» WORK INSTRUCTIONS:
Search the data for the string "across", and report each line where it is found.

Stored data entries
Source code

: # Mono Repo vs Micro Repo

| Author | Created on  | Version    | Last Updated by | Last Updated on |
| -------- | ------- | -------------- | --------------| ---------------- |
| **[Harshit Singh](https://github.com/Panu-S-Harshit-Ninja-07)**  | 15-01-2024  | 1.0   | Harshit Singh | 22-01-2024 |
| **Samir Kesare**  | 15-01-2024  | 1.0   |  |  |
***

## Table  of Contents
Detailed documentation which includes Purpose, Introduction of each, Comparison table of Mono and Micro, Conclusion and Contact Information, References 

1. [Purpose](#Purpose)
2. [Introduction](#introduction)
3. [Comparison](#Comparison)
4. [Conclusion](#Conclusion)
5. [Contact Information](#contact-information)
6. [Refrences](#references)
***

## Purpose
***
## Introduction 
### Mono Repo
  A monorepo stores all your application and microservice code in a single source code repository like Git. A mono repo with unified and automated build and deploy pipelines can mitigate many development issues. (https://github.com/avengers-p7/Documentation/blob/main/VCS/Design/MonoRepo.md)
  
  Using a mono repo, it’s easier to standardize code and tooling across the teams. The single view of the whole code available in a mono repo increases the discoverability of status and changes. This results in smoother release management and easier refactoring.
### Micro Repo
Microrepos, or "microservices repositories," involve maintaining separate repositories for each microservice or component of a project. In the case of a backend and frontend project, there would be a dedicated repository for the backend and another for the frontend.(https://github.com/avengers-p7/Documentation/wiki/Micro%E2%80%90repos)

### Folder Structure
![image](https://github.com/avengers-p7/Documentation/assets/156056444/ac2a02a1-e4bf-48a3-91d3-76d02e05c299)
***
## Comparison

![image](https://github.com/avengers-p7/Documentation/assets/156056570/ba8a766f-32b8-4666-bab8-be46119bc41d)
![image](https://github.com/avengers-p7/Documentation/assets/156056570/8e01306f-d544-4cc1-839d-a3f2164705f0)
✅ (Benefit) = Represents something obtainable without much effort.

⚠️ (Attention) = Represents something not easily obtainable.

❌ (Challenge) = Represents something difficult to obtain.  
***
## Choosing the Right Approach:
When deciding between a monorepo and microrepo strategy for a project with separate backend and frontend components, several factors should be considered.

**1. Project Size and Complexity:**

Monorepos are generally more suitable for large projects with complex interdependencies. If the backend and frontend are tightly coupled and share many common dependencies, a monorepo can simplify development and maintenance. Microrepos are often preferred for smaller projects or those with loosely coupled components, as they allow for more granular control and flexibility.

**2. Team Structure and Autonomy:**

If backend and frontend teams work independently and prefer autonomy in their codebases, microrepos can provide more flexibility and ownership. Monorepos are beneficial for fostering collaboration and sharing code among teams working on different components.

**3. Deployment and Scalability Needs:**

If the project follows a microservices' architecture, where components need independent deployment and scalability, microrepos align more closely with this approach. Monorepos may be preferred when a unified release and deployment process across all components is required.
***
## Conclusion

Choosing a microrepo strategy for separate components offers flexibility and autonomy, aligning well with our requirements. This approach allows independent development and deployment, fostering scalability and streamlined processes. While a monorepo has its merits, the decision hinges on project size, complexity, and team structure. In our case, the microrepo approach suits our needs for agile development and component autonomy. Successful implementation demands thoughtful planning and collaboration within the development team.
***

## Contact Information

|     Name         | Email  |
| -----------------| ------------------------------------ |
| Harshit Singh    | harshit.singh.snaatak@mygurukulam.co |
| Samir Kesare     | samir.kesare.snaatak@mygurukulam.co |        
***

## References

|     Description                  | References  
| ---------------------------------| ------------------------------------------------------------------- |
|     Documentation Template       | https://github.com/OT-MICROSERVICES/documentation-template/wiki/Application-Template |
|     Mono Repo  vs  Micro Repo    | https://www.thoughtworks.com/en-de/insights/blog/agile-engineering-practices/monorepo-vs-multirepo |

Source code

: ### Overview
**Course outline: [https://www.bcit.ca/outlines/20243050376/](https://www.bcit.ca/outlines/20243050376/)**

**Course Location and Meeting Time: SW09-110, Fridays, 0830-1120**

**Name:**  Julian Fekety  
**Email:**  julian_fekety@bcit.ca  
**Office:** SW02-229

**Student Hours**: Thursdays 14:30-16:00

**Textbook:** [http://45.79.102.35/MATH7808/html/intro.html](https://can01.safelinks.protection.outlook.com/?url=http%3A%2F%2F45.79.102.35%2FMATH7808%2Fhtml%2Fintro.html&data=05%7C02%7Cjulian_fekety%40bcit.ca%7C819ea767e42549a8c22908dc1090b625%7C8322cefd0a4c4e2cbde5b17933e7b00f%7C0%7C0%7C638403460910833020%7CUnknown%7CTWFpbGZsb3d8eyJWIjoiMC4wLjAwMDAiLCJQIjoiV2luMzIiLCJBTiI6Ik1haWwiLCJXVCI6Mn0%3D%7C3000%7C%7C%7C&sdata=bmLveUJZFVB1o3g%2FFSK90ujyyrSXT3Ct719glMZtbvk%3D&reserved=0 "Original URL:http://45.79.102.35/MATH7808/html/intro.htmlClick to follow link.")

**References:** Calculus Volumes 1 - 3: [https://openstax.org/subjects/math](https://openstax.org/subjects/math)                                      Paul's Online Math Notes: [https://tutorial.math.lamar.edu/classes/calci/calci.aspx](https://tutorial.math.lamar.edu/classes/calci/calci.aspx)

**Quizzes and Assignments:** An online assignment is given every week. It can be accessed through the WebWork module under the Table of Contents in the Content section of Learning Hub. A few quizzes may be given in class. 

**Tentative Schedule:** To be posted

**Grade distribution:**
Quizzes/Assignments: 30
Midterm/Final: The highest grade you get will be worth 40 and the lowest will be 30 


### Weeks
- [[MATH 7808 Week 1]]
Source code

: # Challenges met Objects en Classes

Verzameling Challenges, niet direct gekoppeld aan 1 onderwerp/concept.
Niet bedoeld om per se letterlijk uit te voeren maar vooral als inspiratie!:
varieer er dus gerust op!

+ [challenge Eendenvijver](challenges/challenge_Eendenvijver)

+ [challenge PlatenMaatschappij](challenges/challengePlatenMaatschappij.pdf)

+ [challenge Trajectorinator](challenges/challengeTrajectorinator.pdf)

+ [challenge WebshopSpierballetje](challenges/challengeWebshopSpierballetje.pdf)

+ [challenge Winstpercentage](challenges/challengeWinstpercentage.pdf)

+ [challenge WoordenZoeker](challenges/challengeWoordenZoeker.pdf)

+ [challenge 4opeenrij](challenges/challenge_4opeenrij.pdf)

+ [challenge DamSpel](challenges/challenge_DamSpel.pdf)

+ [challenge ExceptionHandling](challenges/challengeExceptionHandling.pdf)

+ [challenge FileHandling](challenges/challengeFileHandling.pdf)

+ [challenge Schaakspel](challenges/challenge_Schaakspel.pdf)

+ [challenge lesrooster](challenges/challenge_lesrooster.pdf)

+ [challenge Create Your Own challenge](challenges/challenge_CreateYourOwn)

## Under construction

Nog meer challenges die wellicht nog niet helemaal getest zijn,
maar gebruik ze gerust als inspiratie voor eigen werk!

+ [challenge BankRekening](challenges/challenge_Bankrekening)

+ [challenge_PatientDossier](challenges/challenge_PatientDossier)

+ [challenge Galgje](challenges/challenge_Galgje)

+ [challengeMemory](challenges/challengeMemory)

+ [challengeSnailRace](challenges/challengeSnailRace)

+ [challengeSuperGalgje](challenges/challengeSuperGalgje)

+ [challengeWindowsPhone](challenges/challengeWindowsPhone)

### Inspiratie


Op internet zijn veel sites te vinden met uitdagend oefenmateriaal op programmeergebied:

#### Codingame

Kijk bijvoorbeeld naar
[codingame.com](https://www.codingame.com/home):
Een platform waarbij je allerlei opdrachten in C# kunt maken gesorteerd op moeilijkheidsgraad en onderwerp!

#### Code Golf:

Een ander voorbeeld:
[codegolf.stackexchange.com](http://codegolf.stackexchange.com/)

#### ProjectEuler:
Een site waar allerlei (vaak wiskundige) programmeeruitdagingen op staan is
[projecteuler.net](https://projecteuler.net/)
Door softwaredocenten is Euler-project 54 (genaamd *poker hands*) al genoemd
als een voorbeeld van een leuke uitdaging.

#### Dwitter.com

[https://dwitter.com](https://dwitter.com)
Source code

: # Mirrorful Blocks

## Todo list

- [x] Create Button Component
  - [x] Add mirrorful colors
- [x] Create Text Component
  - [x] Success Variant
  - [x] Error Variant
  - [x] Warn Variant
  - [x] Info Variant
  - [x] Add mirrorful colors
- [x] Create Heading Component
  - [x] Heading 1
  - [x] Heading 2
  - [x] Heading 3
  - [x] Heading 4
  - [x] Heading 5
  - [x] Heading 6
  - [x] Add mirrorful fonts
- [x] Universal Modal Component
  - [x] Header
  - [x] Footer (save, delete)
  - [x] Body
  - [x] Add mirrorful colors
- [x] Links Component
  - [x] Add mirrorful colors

» EXPECTED OUTPUT:
  Using a mono repo, it’s easier to standardize code and tooling across the teams. The single view of the whole code available in a mono repo increases the discoverability of status and changes. This results in smoother release management and easier refactoring.
If the project follows a microservices' architecture, where components need independent deployment and scalability, microrepos align more closely with this approach. Monorepos may be preferred when a unified release and deployment process across all components is required.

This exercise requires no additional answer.